On Mon, 9 Jun 2014, Florian Weimer wrote:
> I think such warning (and perhaps an advice to use -randfile
> /dev/random?) should be reflected in documents telling people to use
> openssl genrsa et al. to generate keys.
"-randfile /dev/random" hopefully does not offer any real benefit.
BTW: A small erratum: the correct name of the option seems to be "-rand"
rather than "-randfile". I am sorry I got it wrong.
It guarantees that keys are generated from good entropy. How that can't be
a real benefit?
Unfortunately, it turns out OpenSSL is very entropy-hungy and it sucks
2048 bytes every time it gets a device as a parameter to "-rand". This
means it drains the kernel entropy pool pretty quickly, it takes a long
time to finish and most of the precious bits of entropy are wasted. :(
> Come to think of it, maybe it would also be a good idea to patch
> commands to print the warning when they are used to generate new keys
> without a good source of entropy.
Currently, there is no non-blocking way to detect that the kernel pool
has been initialized. I proposed a patch to add a variable under
/proc/sys, but that wasn't accepted. [...]
There are three possible levels:
0. Generate the key and do not care about entropy. This is listed merely
for the sake of completeness. I hope (against all odds) no one is ever
going to do that intentionally.
1. The key may be generated using recycled entropy as long as the
recycling is done by a cryptographically secure generator and the
amount of entropy used to seed the generator is sufficient.

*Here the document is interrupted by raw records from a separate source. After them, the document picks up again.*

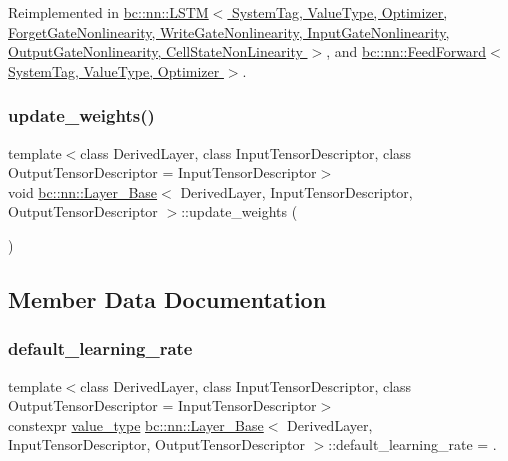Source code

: Reimplemented in \hyperlink{structbc_1_1nn_1_1LSTM_a772315b1deeaa862a59437d4a1ccf9a8}{bc\+::nn\+::\+L\+S\+T\+M$<$ System\+Tag, Value\+Type, Optimizer, Forget\+Gate\+Nonlinearity, Write\+Gate\+Nonlinearity, Input\+Gate\+Nonlinearity, Output\+Gate\+Nonlinearity, Cell\+State\+Non\+Linearity $>$}, and \hyperlink{structbc_1_1nn_1_1FeedForward_a9a3f78006d1796787166bd1bc278b13f}{bc\+::nn\+::\+Feed\+Forward$<$ System\+Tag, Value\+Type, Optimizer $>$}.

\mbox{\label{structbc_1_1nn_1_1Layer__Base_a301f77da633513064795475c390a07e7}} 
\subsubsection{\texorpdfstring{update\+\_\+weights()}{update\_weights()}}
{\footnotesize\ttfamily template$<$class Derived\+Layer, class Input\+Tensor\+Descriptor, class Output\+Tensor\+Descriptor = Input\+Tensor\+Descriptor$>$ \\
void \hyperlink{structbc_1_1nn_1_1Layer__Base}{bc\+::nn\+::\+Layer\+\_\+\+Base}$<$ Derived\+Layer, Input\+Tensor\+Descriptor, Output\+Tensor\+Descriptor $>$\+::update\+\_\+weights (\begin{DoxyParamCaption}{ }\end{DoxyParamCaption})\hspace{0.3cm}{\ttfamily [inline]}}



\subsection{Member Data Documentation}
\mbox{\label{structbc_1_1nn_1_1Layer__Base_ac881324fe78f193bad68502be3640aa7}} 
\subsubsection{\texorpdfstring{default\+\_\+learning\+\_\+rate}{default\_learning\_rate}}
{\footnotesize\ttfamily template$<$class Derived\+Layer, class Input\+Tensor\+Descriptor, class Output\+Tensor\+Descriptor = Input\+Tensor\+Descriptor$>$ \\
constexpr \hyperlink{structbc_1_1nn_1_1Layer__Base_a64df0ea9c50a4d6dcf59483cc797c393}{value\+\_\+type} \hyperlink{structbc_1_1nn_1_1Layer__Base}{bc\+::nn\+::\+Layer\+\_\+\+Base}$<$ Derived\+Layer, Input\+Tensor\+Descriptor, Output\+Tensor\+Descriptor $>$\+::default\+\_\+learning\+\_\+rate = .\hspace{0.3cm}{\ttfamily [static]}}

2. The key shall be generated using fresh entropy--or a dedicated
generator seeded with a sufficient amount of fresh entropy.
Personally, I think the second level should be preferred for any long-term
keys. But it would not make sense to do any checks in this case because
there would be a race condition between the check and an attempt to
acquire the entropy. One can do a non-blocking read from /dev/random.
Unfortunately, the device is designed to return chunks of EXTRACT_SIZE
bytes and it is not possible to acquire more entropy atomically (all or
nothing). One could read_wakeup_threshold sysctl but I do not think it
A process that would hit the bottom of the pool in the middle of reading
would have to throw out any bytes it has read so far, or--it is
privileged--feed them back to the kernel.
If the first level is sufficient for you and your kernel is >= 3.11
then it seems to me everything you need to do is to check whether
kernel.random.entropy_avail sysctl or RNDGETENTCNT ioctl return
a nonzero value and read from /dev/urandom. Kernels since 3.11 always
seed the nonblocking pool with at least 128 bits (the number is hardwired)
before they start adding bits to the input pool.
An alternative, purely userspace, solution that would work on any kernel
could be as follows: start a background process that
1. acquires a given amount of entropy from /dev/random,
2. feeds it to /dev/urandom (in fact, it does not really matter where the
data are written because they are always mixed into both pools)
3. raises a flag telling everyone /dev/urandom has been seeded and exits.
Pavel Kankovsky aka Peak "Que sais-je?"